**WHAT YOU NEED TO DO:** The listing below is to be output in its exact form.

[EXTRACTED ENTRIES — start]

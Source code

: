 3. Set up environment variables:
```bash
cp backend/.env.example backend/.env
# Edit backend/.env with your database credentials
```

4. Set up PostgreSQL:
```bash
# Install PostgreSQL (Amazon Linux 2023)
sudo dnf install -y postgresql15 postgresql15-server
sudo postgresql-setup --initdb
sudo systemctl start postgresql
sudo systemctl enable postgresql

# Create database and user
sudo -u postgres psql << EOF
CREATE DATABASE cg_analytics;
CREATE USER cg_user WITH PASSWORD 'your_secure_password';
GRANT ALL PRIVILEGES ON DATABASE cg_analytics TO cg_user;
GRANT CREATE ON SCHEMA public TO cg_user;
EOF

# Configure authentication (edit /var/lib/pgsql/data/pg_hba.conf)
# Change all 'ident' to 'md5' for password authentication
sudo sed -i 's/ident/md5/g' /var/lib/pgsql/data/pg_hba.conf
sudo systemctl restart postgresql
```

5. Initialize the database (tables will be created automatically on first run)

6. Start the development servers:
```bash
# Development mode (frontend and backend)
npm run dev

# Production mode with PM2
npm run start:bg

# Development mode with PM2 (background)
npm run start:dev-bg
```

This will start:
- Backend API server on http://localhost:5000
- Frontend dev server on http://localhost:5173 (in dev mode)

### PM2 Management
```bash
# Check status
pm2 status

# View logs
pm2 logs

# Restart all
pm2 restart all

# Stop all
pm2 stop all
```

[EXTRACTED ENTRIES — finish]

**COMPLETED EXERCISE:**
Source code

: 3. Set up environment variables:
```bash
cp backend/.env.example backend/.env
# Edit backend/.env with your database credentials
```

4. Set up PostgreSQL:
```bash
# Install PostgreSQL (Amazon Linux 2023)
sudo dnf install -y postgresql15 postgresql15-server
sudo postgresql-setup --initdb
sudo systemctl start postgresql
sudo systemctl enable postgresql

# Create database and user
sudo -u postgres psql << EOF
CREATE DATABASE cg_analytics;
CREATE USER cg_user WITH PASSWORD 'your_secure_password';
GRANT ALL PRIVILEGES ON DATABASE cg_analytics TO cg_user;
GRANT CREATE ON SCHEMA public TO cg_user;
EOF

# Configure authentication (edit /var/lib/pgsql/data/pg_hba.conf)
# Change all 'ident' to 'md5' for password authentication
sudo sed -i 's/ident/md5/g' /var/lib/pgsql/data/pg_hba.conf
sudo systemctl restart postgresql
```

5. Initialize the database (tables will be created automatically on first run)

6. Start the development servers:
```bash
# Development mode (frontend and backend)
npm run dev

# Production mode with PM2
npm run start:bg

# Development mode with PM2 (background)
npm run start:dev-bg
```

This will start:
- Backend API server on http://localhost:5000
- Frontend dev server on http://localhost:5173 (in dev mode)

### PM2 Management
```bash
# Check status
pm2 status

# View logs
pm2 logs

# Restart all
pm2 restart all

# Stop all
pm2 stop all
```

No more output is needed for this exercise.